Recife, fevereiro de 1909. Na secção Cavaco do Jornal Pequeno do dia 24, as palavras pareciam pular da página: “Frevo, palavra magnética, capaz de por em vibração contínua o universo inteiro”. Os dizeres levavam a assinatura de um certo Jota, jornalista.  Não seria a primeira vez que a palavra FREVO ganharia as páginas dos jornais – e muito menos a última -, mas com certeza foi a melhor definição já publicada em letras pretas e fundo branco.

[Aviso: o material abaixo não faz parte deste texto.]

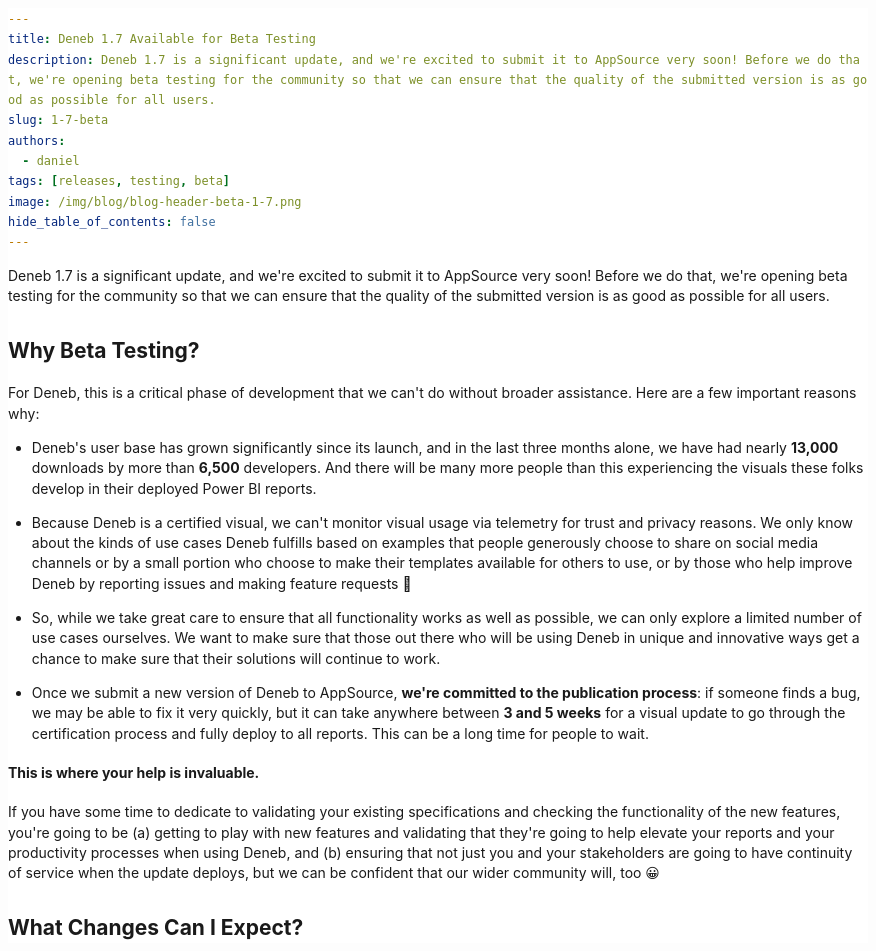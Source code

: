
 ```yaml
---
title: Deneb 1.7 Available for Beta Testing
description: Deneb 1.7 is a significant update, and we're excited to submit it to AppSource very soon! Before we do that, we're opening beta testing for the community so that we can ensure that the quality of the submitted version is as good as possible for all users.
slug: 1-7-beta
authors:
  - daniel
tags: [releases, testing, beta]
image: /img/blog/blog-header-beta-1-7.png
hide_table_of_contents: false
---
```


Deneb 1.7 is a significant update, and we're excited to submit it to AppSource very soon! Before we do that, we're opening beta testing for the community so that we can ensure that the quality of the submitted version is as good as possible for all users.



## Why Beta Testing?

For Deneb, this is a critical phase of development that we can't do without broader assistance. Here are a few important reasons why:

- Deneb's user base has grown significantly since its launch, and in the last three months alone, we have had nearly **13,000** downloads by more than **6,500** developers. And there will be many more people than this experiencing the visuals these folks develop in their deployed Power BI reports.

- Because Deneb is a certified visual, we can't monitor visual usage via telemetry for trust and privacy reasons. We only know about the kinds of use cases Deneb fulfills based on examples that people generously choose to share on social media channels or by a small portion who choose to make their templates available for others to use, or by those who help improve Deneb by reporting issues and making feature requests 🙏

- So, while we take great care to ensure that all functionality works as well as possible, we can only explore a limited number of use cases ourselves. We want to make sure that those out there who will be using Deneb in unique and innovative ways get a chance to make sure that their solutions will continue to work.

- Once we submit a new version of Deneb to AppSource, **we're committed to the publication process**: if someone finds a bug, we may be able to fix it very quickly, but it can take anywhere between **3 and 5 weeks** for a visual update to go through the certification process and fully deploy to all reports. This can be a long time for people to wait.

#### This is where your help is invaluable.

If you have some time to dedicate to validating your existing specifications and checking the functionality of the new features, you're going to be (a) getting to play with new features and validating that they're going to help elevate your reports and your productivity processes when using Deneb, and (b) ensuring that not just you and your stakeholders are going to have continuity of service when the update deploys, but we can be confident that our wider community will, too 😀

## What Changes Can I Expect?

Dois anos antes, em 9 de fevereiro de 1907, é que surge, aí sim, o primeiro registro já encontrado na Imprensa pernambucana de FREVO.  Também no Jornal Pequeno, o jornalista Osvaldo Almeida publicou em sua coluna Carnaval, uma nota em que mencionava o repertório do ensaio geral do Clube de Empalhadores do Feitosa.

Uma peleja de ‘frever’ corações e a arte pernambucana de se comunicar com os pés

Entre Delícias, Amorosa, O Sol e Dois Pensamentos (todas músicas que foram tocadas no desfile do dia anterior) resplandecia O Frevo, que era uma composição que chegou a andar sem nome, segundo Mário Melo, até receber a alcunha O Frevo. Ironia do destino, o batismo tardio a faria entrar pra história!

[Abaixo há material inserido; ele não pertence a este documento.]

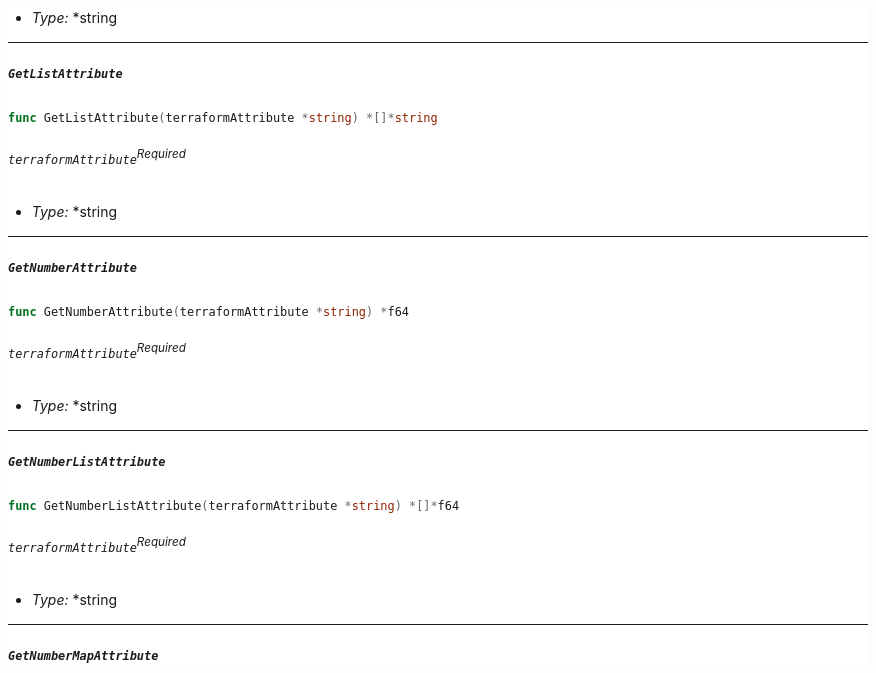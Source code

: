 - *Type:* *string

---

##### `GetListAttribute` <a name="GetListAttribute" id="@cdktf/provider-github.teamRepository.TeamRepository.getListAttribute"></a>

```go
func GetListAttribute(terraformAttribute *string) *[]*string
```

###### `terraformAttribute`<sup>Required</sup> <a name="terraformAttribute" id="@cdktf/provider-github.teamRepository.TeamRepository.getListAttribute.parameter.terraformAttribute"></a>

- *Type:* *string

---

##### `GetNumberAttribute` <a name="GetNumberAttribute" id="@cdktf/provider-github.teamRepository.TeamRepository.getNumberAttribute"></a>

```go
func GetNumberAttribute(terraformAttribute *string) *f64
```

###### `terraformAttribute`<sup>Required</sup> <a name="terraformAttribute" id="@cdktf/provider-github.teamRepository.TeamRepository.getNumberAttribute.parameter.terraformAttribute"></a>

- *Type:* *string

---

##### `GetNumberListAttribute` <a name="GetNumberListAttribute" id="@cdktf/provider-github.teamRepository.TeamRepository.getNumberListAttribute"></a>

```go
func GetNumberListAttribute(terraformAttribute *string) *[]*f64
```

###### `terraformAttribute`<sup>Required</sup> <a name="terraformAttribute" id="@cdktf/provider-github.teamRepository.TeamRepository.getNumberListAttribute.parameter.terraformAttribute"></a>

- *Type:* *string

---

##### `GetNumberMapAttribute` <a name="GetNumberMapAttribute" id="@cdktf/provider-github.teamRepository.TeamRepository.getNumberMapAttribute"></a>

Registro do Jornal Pequeno de 9 de fevereiro de 1907 em que se vê a primeira mênção ao FREVO.

Grande Evandro

É aí que entra o pesquisador cultural, amante do Carnaval, Evandro Rabello, que infelizmente partiu em 2015, mas deixou de herança o Dia do Frevo. Foi ele que, funcionário público, gastava as horas de intervalo pesquisando sobre cultura popular, Carnaval e frevo.

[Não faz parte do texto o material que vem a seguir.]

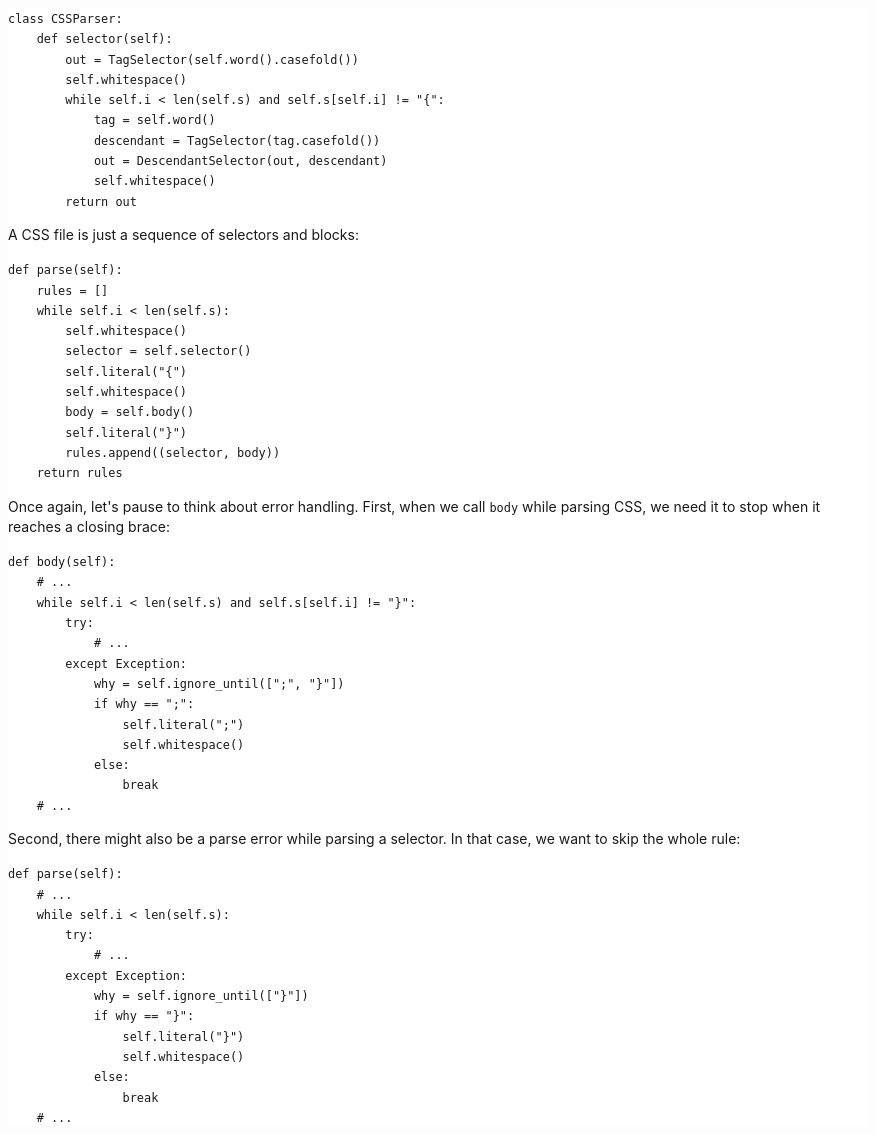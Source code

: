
 ``` {.python}
class CSSParser:
    def selector(self):
        out = TagSelector(self.word().casefold())
        self.whitespace()
        while self.i < len(self.s) and self.s[self.i] != "{":
            tag = self.word()
            descendant = TagSelector(tag.casefold())
            out = DescendantSelector(out, descendant)
            self.whitespace()
        return out
```

A CSS file is just a sequence of selectors and blocks:

``` {.python indent=4}
def parse(self):
    rules = []
    while self.i < len(self.s):
        self.whitespace()
        selector = self.selector()
        self.literal("{")
        self.whitespace()
        body = self.body()
        self.literal("}")
        rules.append((selector, body))
    return rules
```

Once again, let's pause to think about error handling. First, when we
call `body` while parsing CSS, we need it to stop when it reaches a
closing brace:

``` {.python indent=4}
def body(self):
    # ...
    while self.i < len(self.s) and self.s[self.i] != "}":
        try:
            # ...
        except Exception:
            why = self.ignore_until([";", "}"])
            if why == ";":
                self.literal(";")
                self.whitespace()
            else:
                break
    # ...
```

Second, there might also be a parse error while parsing a selector.
In that case, we want to skip the whole rule:

``` {.python indent=4}
def parse(self):
    # ...
    while self.i < len(self.s):
        try:
            # ...
        except Exception:
            why = self.ignore_until(["}"])
            if why == "}":
                self.literal("}")
                self.whitespace()
            else:
                break
    # ...
```


[CSS]: https://developer.mozilla.org/en-US/docs/Web/CSS
[^word-chars]: I've chosen the set of word characters here to cover
[^add-a-comma]: You can add error text to the exception-raising
[^technically-different]: In reality, properties and values have
[^try-no-try]: I suggest removing the `try` block when debugging.
[^and-versions]: And an ecosystem of many browser versions, some
[^like-parens]: Our browser does not support parentheses in property
[^for-jon]: After a line in the specification of TCP, written by Jon
[^from-circuits]: After a similar idea in circuit design, where
[simdjson]: https://simdjson.org/
[ll-parser]: https://en.wikipedia.org/wiki/LL_parser
[^media-queries]: CSS rules can also be guarded by "media queries",
[font-elt]: https://developer.mozilla.org/en-US/docs/Web/HTML/Element/font
[center-elt]: https://developer.mozilla.org/en-US/docs/Web/HTML/Element/center
[body-attrs]: https://developer.mozilla.org/en-US/docs/Web/HTML/Element/body#attributes
[^how-associate]: The descendant selector associates to the left; in
[^not-quite-word]: Once again, using `word` here for tag names is
[^add-parens]: If you print an open parenthesis at the start of the
[^add-spaces]: If you also add the right number of spaces to each line
[^show-context]: It can be especially helpful to print, say, the 20
[bug-1]: https://nvd.nist.gov/vuln/detail/CVE-2010-3971
[bug-2]: https://nvd.nist.gov/vuln/detail/CVE-2007-0943
[bug-3]: https://nvd.nist.gov/vuln/detail/CVE-2010-1663
[fuzzing]: https://hacks.mozilla.org/2021/02/browser-fuzzing-at-mozilla/
[^technically-ua]: Technically called a "user agent" style sheet. User agent,
[^like-canonical]: For browsers, `stylesheet` is the most important
[link-types]: https://developer.mozilla.org/en-US/docs/Web/HTML/Link_types
[^crazy]: It's kind of crazy, honestly, that Python lets you write
[mdn-reset]: https://developer.mozilla.org/en-US/docs/Web/CSS/all
[cascade-order]: https://www.w3.org/TR/2011/REC-CSS2-20110607/cascade.html#cascading-order
[blink-css]: https://source.chromium.org/chromium/chromium/src/+/master:third_party/blink/renderer/core/html/resources/html.css
[gecko-css]: https://searchfox.org/mozilla-central/source/layout/style/res/html.css
[webkit-css]: https://github.com/WebKit/WebKit/blob/main/Source/WebCore/css/html.css
[^ours-works]: Our browser style sheet only has tag selectors in it,
[alternate-ss]: https://developer.mozilla.org/en-US/docs/Web/CSS/Alternative_style_sheets
[userstyles]: https://userstyles.org
[cascade-origin]: https://www.w3.org/TR/css-cascade/#cascade-origin
[^css-computed]: The full CSS standard is a bit more confusing: there are
[css-computed]: https://www.w3.org/TR/CSS2/cascade.html#value-stages
[^why-parse]: This code has to parse and unparse font sizes because
[bloom filters]: https://bugs.webkit.org/show_bug.cgi?id=53880
[indices]: https://source.chromium.org/chromium/chromium/src/+/refs/tags/93.0.4532.3:third_party/blink/renderer/core/css/style-calculation.md
[sharing]: https://hacks.mozilla.org/2017/08/inside-a-super-fast-css-engine-quantum-css-aka-stylo/
[parallelism]: https://blog.rust-lang.org/2017/11/14/Fearless-Concurrency-In-Firefox-Quantum.html
[^book-css]: The main body text on the web is colored `#333`,
[gamma-correct]: https://en.wikipedia.org/wiki/SRGB#From_sRGB_to_CIE_XYZ
[^dark-mode]: My Linux machine sets the default background color to a
[css-fixed]: https://www.w3.org/TR/2011/REC-CSS2-20110607/syndata.html#length-units
[dppx]: https://developer.mozilla.org/en-US/docs/Web/CSS/resolution
[^ordered]: Both inline and external stylesheet apply in the order of
[^no-ws]: Not even whitespace!
[^lexicographic]: Priorities for `SelectorSequence`s are supposed to
[has-selector]: https://drafts.csswg.org/selectors-4/#relational
[has-blog]: https://blogs.igalia.com/blee/posts/2022/04/12/how-blink-tests-has-pseudo-class.html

Evandro Rabello deixou vasta obra sobre nosso Carnaval. (Foto: Acervo da família.)

Foi ele que achou essa primeira referência à palavra FREVO em um jornal, antes de cair no gosto e nos corações dos pernambucanos.

Neste momento histórico, em fevereiro de 1907, nem era ainda um ritmo, mas foi a primeira vez que as cinco letras chegaram juntas.

O rebuliço viria alguns anos depois. E várias explicações para a origem da palavra: desde o óbvio “fervo” a uma rima com “trevo”, passando, claro, por uma  explicação mais erudita e religiosa. Segundo o médico e escritor Ruy dos Santos Pereira, o nome pode ter derivado de “freiria”, que significa congregações, confrarias, sociedades…

Tudo isso está lá nos estudos de Evandro Rabello, que conseguiu que a descoberta virasse oficialmente Dia do Frevo em 1990.